EXERCISE DESCRIPTION: From the entries that follow, gather each line holding the word "朦胧的雾气也掩盖不了我身上某些扎眼的痕迹".
######
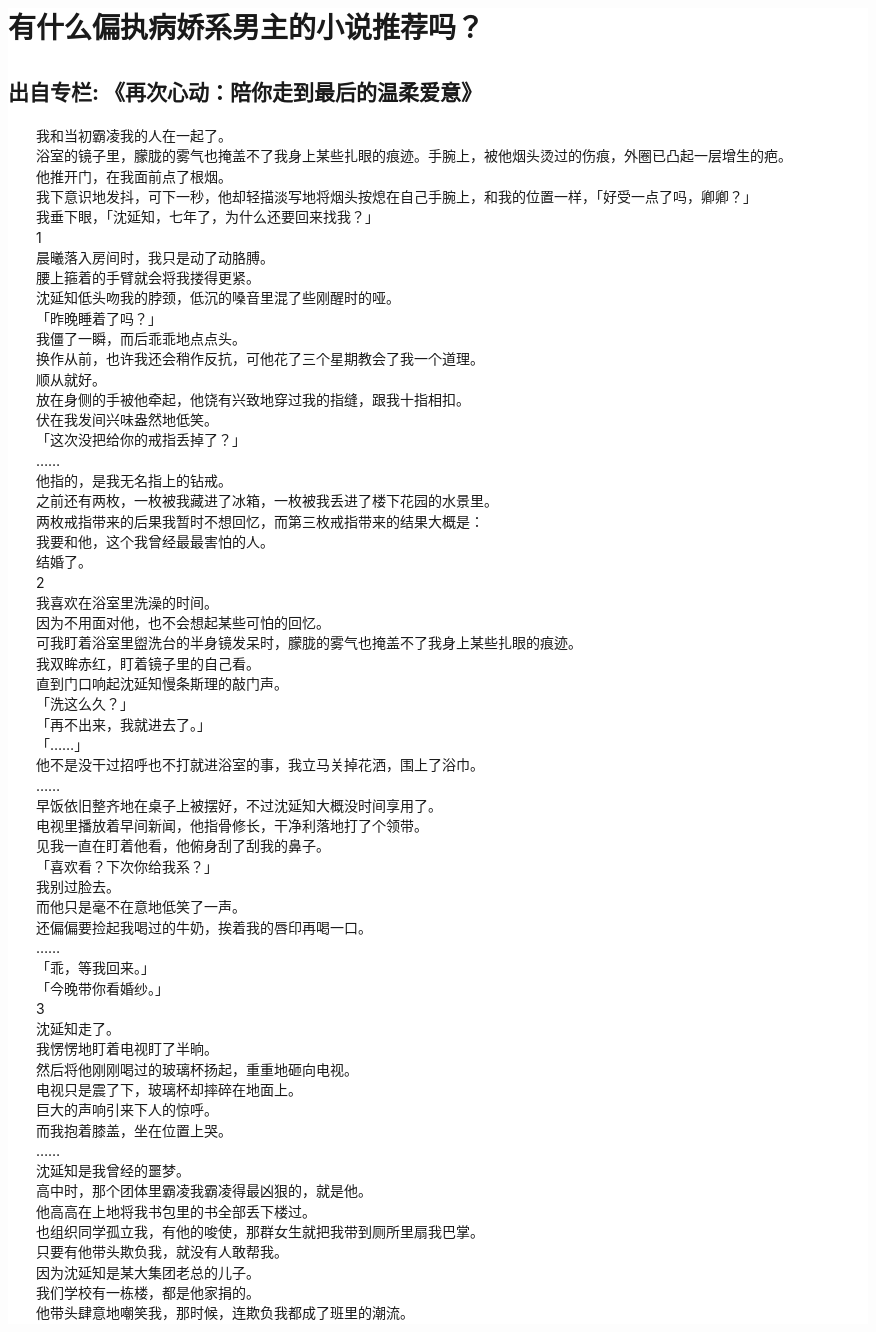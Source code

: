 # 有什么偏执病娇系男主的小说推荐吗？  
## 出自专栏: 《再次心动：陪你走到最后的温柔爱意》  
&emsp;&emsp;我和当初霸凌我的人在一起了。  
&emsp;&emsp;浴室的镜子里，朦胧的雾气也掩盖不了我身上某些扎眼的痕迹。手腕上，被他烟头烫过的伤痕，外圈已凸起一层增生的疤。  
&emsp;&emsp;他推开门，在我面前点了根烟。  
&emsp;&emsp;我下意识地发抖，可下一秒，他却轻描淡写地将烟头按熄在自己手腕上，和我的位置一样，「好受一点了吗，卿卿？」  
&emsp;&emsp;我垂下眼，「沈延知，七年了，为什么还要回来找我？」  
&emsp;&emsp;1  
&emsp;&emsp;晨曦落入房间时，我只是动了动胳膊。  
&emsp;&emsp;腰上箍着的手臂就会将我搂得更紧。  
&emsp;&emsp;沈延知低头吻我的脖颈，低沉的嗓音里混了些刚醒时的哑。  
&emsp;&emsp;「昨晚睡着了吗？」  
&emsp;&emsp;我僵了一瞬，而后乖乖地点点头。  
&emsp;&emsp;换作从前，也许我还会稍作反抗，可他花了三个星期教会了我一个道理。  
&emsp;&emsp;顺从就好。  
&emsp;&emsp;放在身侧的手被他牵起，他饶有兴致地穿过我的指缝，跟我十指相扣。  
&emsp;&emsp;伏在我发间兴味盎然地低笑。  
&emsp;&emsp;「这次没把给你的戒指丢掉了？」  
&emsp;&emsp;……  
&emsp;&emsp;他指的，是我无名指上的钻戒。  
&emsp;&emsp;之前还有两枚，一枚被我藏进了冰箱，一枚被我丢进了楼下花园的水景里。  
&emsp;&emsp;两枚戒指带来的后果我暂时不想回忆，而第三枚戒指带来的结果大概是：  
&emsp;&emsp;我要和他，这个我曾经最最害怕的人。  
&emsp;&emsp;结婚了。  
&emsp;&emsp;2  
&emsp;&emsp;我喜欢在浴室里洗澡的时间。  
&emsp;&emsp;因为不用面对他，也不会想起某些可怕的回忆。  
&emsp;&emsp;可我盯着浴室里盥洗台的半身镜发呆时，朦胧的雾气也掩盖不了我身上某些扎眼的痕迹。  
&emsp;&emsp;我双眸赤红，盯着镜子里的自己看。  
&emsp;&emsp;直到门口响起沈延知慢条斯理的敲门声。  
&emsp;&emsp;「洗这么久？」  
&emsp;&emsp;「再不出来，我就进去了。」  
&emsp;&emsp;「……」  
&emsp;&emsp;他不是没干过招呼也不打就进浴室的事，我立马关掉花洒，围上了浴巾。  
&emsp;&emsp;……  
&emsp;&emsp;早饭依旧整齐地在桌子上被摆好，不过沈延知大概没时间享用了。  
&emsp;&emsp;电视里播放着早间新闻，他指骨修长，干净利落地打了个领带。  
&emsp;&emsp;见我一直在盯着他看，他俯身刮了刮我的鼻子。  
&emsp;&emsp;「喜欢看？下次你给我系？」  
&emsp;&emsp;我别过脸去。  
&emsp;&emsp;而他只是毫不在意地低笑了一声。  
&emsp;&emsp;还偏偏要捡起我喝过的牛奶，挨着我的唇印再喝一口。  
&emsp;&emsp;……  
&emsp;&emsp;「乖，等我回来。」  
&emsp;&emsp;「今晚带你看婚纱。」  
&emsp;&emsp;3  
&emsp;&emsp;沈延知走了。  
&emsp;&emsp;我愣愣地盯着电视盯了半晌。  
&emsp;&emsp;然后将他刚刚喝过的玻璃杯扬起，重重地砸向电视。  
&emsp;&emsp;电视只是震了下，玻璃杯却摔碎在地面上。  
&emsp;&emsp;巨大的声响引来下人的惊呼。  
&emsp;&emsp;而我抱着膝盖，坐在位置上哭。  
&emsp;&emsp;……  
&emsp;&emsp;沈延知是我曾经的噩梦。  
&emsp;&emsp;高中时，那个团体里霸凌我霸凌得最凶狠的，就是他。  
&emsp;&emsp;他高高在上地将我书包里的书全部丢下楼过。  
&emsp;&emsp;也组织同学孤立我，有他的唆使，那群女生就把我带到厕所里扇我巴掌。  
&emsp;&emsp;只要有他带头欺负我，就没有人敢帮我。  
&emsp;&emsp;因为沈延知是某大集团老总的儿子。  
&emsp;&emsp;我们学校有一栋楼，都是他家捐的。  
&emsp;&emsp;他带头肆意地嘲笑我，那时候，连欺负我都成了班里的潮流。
######
ANSWER TO THE PROBLEM:
&emsp;&emsp;浴室的镜子里，朦胧的雾气也掩盖不了我身上某些扎眼的痕迹。手腕上，被他烟头烫过的伤痕，外圈已凸起一层增生的疤。  
&emsp;&emsp;可我盯着浴室里盥洗台的半身镜发呆时，朦胧的雾气也掩盖不了我身上某些扎眼的痕迹。  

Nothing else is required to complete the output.